One way is using different combination of both audio and visual elements to create different metaphors that represent specific physical event or emotional situation. For example, while the combination of soft music and cloudy day might deliver a sense of sadness, the combination of intense music and cloudy day could express the emotion of anger. On the other hand, leisurely sound with sunny day makes people feel relaxing while rhythmic music with sunny day makes them feel excited.

Another way is representing a particular phenomenon or feeling with either audio or visual element, and organizing such elements together to create a context for narrative. Then the storytelling flow could be developed by composition in this context. According to my own experience, the creation of metaphor in our project is actually following this way.

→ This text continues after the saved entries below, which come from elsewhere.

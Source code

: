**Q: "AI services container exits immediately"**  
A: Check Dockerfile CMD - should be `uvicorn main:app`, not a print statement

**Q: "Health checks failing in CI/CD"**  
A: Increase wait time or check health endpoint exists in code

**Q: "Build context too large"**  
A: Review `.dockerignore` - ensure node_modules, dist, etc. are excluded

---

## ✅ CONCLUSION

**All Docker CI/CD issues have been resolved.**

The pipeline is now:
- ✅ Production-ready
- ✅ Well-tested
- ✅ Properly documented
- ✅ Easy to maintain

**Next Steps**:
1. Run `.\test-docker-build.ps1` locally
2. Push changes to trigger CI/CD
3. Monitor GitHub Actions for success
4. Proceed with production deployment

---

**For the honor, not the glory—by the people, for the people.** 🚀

We chose the allegory of cave as the framework of narrative. While constructing the storytelling line, we allocated those existing resources as representations of different elements in the allegory. Audience was set in a situation as the character in the allegory, the prisoner that chained in the cave. Graphics on the main screen worked as a representation of subjective consciousness of the character who was only allowed to see shadows in front of him. On the screen there were lights controlled by audio input and shadows that came along with lights. Obviously shadows represented the opinion of character about the world even though they were actually illusion. Lights were providing an environment for narrative. Through the flicking and switches of colours, these lights provided “keynotes” for each section of the story flow. At the same time, video projected on the surrounding walls was an abstract metaphor of the reality outside the cave, and the combination of abstract lines and colours revealed the crash and struggle of opinions.

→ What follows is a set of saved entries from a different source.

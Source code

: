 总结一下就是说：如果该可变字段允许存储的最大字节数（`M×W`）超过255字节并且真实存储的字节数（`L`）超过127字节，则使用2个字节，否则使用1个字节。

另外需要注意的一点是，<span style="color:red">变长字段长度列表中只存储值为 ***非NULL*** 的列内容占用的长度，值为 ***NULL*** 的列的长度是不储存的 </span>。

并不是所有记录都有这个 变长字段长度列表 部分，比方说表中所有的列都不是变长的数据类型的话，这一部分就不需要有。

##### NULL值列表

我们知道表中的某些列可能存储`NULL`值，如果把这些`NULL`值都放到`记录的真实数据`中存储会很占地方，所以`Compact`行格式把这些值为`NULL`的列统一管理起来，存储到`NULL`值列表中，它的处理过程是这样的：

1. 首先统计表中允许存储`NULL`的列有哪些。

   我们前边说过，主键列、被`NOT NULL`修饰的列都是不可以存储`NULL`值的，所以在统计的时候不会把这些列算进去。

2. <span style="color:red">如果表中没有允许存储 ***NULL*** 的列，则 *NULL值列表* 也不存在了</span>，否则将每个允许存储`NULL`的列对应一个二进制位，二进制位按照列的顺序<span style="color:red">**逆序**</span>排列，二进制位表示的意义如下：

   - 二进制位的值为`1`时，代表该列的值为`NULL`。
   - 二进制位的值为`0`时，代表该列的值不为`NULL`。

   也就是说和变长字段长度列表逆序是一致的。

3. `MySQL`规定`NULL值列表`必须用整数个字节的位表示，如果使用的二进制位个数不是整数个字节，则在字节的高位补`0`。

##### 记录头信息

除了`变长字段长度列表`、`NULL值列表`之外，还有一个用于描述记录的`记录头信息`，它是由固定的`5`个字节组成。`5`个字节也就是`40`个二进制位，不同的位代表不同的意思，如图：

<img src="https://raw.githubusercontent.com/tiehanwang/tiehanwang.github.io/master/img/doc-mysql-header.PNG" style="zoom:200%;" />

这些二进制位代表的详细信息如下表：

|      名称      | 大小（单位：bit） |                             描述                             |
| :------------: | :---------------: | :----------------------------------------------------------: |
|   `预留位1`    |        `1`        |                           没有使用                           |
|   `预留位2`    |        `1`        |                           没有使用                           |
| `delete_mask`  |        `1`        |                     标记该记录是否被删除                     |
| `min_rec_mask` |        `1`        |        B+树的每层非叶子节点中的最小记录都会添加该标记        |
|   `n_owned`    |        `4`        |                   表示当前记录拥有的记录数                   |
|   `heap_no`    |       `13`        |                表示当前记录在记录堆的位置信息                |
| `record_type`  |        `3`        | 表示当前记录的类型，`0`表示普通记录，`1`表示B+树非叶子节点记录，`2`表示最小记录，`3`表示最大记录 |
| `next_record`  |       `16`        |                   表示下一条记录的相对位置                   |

While sonic contents structured the story flow, visual elements filled the space by illustrating the narrative section with different combination of metaphor. At first as prisoners were only able to see shadows in front of them, the visual effects existed mainly on the main screen. Shadows in this part seemed scary and evil. As the story developing, struggle appeared in the characters’ thinking with the lines and colours. While the character escaped from cave, videos were displayed on walls and shadows were muted. The with the return to cave, three visual elements finally showed at the same time as new and old theories crash together and create a dramatic conflict. At the end of the performance, while video on walls implied a probable sad ending for the innovator, shadows on screen illustrated some symbols of beautiful existence of real world which implied that seed of wisdom was already planted in people’s mind.

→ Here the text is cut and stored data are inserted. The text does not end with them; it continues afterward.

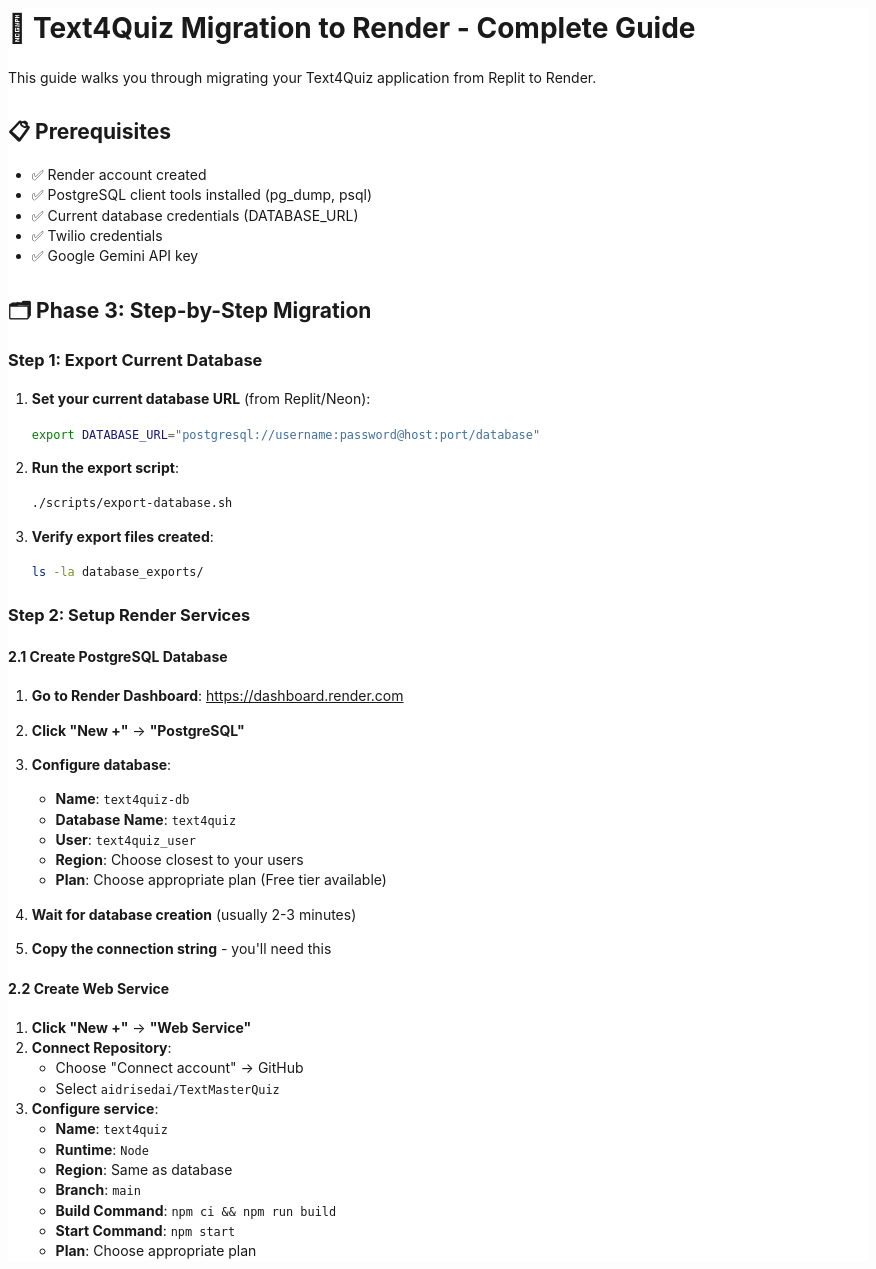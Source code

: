 # 🚀 Text4Quiz Migration to Render - Complete Guide

This guide walks you through migrating your Text4Quiz application from Replit to Render.

## 📋 Prerequisites

- ✅ Render account created
- ✅ PostgreSQL client tools installed (pg_dump, psql)
- ✅ Current database credentials (DATABASE_URL)
- ✅ Twilio credentials
- ✅ Google Gemini API key

## 🗂 Phase 3: Step-by-Step Migration

### Step 1: Export Current Database

1. **Set your current database URL** (from Replit/Neon):
   ```bash
   export DATABASE_URL="postgresql://username:password@host:port/database"
   ```

2. **Run the export script**:
   ```bash
   ./scripts/export-database.sh
   ```

3. **Verify export files created**:
   ```bash
   ls -la database_exports/
   ```

### Step 2: Setup Render Services

#### 2.1 Create PostgreSQL Database

1. **Go to Render Dashboard**: https://dashboard.render.com
2. **Click "New +"** → **"PostgreSQL"**
3. **Configure database**:
   - **Name**: `text4quiz-db`
   - **Database Name**: `text4quiz`
   - **User**: `text4quiz_user` 
   - **Region**: Choose closest to your users
   - **Plan**: Choose appropriate plan (Free tier available)

4. **Wait for database creation** (usually 2-3 minutes)
5. **Copy the connection string** - you'll need this

#### 2.2 Create Web Service

1. **Click "New +"** → **"Web Service"**
2. **Connect Repository**: 
   - Choose "Connect account" → GitHub
   - Select `aidrisedai/TextMasterQuiz`
3. **Configure service**:
   - **Name**: `text4quiz`
   - **Runtime**: `Node`
   - **Region**: Same as database
   - **Branch**: `main`
   - **Build Command**: `npm ci && npm run build`
   - **Start Command**: `npm start`
   - **Plan**: Choose appropriate plan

By creating audio-visual metaphor and allocating these metaphors on the time line appropriately the audio and visual elements of the project finally integrated together tightly. However there are still a lot details need to be improved. In my opinion the combination of metaphors could still be diversified and contents of metaphor in different section could still be differentiated to gain a better dramatic effect.

Reference

Robertson, Robert. 2011. Eisenstein on the Audiovisual: The Montage of Music, Image and Sound in Cinema. New York, NY: I.B. Tauris.

Gadassik, Alla. 2013. A Review of “Eisenstein on the Audiovisual: The Montage of Music, Image and Sound in Cinema”, Quarterly Review of Film and Video, 30:4, 377-381.